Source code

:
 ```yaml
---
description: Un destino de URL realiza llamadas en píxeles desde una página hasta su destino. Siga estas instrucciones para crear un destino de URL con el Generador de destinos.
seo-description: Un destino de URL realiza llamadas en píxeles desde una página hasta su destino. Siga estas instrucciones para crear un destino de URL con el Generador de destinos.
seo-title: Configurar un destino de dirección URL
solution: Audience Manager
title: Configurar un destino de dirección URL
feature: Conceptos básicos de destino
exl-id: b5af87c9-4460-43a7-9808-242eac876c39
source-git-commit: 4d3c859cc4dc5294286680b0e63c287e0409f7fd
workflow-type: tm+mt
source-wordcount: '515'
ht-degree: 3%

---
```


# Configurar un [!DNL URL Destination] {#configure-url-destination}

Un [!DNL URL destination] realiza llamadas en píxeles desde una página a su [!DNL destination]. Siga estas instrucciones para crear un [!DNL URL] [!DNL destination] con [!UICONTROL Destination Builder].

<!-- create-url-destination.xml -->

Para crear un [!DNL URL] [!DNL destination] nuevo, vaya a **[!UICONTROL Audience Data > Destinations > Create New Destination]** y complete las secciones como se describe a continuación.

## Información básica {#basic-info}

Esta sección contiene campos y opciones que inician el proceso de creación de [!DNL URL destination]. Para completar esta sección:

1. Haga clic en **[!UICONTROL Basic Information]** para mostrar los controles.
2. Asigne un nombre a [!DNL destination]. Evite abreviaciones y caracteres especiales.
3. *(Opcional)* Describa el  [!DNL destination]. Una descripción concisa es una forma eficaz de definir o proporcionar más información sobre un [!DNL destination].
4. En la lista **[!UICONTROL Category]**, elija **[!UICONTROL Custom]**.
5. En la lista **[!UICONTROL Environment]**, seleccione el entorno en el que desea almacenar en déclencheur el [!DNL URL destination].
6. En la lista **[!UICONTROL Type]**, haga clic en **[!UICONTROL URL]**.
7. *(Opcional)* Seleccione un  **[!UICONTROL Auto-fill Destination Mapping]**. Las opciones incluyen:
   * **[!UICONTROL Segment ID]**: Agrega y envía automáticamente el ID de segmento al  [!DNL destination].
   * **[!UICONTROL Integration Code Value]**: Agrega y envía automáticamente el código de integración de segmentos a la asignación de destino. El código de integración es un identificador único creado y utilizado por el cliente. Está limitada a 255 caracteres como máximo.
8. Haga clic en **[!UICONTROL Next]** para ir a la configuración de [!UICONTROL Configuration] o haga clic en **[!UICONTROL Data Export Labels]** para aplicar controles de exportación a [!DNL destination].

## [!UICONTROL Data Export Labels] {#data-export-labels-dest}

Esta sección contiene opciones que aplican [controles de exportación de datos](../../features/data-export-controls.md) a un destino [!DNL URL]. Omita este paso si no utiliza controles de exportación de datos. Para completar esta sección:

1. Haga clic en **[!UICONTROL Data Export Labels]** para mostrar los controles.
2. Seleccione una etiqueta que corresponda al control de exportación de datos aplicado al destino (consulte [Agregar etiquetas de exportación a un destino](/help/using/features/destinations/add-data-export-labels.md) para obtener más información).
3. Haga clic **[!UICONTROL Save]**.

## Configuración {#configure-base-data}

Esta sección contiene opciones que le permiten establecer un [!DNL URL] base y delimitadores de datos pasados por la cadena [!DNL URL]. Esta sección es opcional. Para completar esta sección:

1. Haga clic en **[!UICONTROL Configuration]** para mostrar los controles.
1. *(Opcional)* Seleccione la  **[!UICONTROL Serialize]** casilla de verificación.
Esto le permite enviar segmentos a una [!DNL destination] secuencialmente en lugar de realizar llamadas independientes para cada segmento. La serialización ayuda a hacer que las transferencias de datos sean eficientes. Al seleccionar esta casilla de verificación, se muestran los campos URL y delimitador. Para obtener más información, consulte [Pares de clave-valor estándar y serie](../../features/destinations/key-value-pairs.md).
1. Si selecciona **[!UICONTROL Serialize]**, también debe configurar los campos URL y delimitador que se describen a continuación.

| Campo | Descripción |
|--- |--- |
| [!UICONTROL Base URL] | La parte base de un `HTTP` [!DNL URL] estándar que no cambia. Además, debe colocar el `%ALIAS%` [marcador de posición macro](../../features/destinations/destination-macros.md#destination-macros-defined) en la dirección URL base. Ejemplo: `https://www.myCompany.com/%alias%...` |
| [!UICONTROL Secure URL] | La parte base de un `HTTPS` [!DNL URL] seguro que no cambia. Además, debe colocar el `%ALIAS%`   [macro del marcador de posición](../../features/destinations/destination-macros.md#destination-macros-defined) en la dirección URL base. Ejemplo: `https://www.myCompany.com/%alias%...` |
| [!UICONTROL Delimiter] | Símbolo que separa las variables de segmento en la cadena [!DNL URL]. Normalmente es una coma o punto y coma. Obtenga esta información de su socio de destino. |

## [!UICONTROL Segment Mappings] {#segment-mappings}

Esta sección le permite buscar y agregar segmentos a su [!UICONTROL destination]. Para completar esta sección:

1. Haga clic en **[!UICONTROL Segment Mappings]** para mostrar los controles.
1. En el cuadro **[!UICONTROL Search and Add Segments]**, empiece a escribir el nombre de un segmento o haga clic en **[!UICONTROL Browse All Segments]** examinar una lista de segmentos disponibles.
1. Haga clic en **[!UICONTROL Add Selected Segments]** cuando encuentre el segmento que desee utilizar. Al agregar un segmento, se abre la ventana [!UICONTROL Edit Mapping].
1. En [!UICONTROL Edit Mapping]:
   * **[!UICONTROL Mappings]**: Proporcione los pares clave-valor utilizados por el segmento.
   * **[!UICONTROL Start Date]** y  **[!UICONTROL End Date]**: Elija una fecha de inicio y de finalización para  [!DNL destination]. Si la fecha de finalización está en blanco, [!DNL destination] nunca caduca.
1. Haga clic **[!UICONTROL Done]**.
────────
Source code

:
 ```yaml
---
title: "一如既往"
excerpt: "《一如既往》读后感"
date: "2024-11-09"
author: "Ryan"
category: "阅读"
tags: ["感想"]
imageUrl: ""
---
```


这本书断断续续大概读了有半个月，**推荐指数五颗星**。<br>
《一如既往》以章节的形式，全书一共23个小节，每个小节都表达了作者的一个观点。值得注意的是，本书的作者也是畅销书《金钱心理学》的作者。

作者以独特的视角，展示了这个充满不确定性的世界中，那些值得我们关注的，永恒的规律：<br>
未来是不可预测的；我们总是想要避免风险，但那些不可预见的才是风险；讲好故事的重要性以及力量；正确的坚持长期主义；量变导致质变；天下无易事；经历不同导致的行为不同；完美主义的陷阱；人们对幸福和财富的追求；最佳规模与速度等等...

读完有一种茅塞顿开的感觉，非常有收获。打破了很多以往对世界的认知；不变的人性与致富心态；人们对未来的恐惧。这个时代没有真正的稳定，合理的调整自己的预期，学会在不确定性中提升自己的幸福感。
────────
**Exercise objective:** Write down exactly the span of lines above from the one containing "1. Haga clic en **[!UICONTROL Basic" to the one containing "5. En la lista", both ends included.

**Answer to the exercise:**
1. Haga clic en **[!UICONTROL Basic Information]** para mostrar los controles.
2. Asigne un nombre a [!DNL destination]. Evite abreviaciones y caracteres especiales.
3. *(Opcional)* Describa el  [!DNL destination]. Una descripción concisa es una forma eficaz de definir o proporcionar más información sobre un [!DNL destination].
4. En la lista **[!UICONTROL Category]**, elija **[!UICONTROL Custom]**.
5. En la lista **[!UICONTROL Environment]**, seleccione el entorno en el que desea almacenar en déclencheur el [!DNL URL destination].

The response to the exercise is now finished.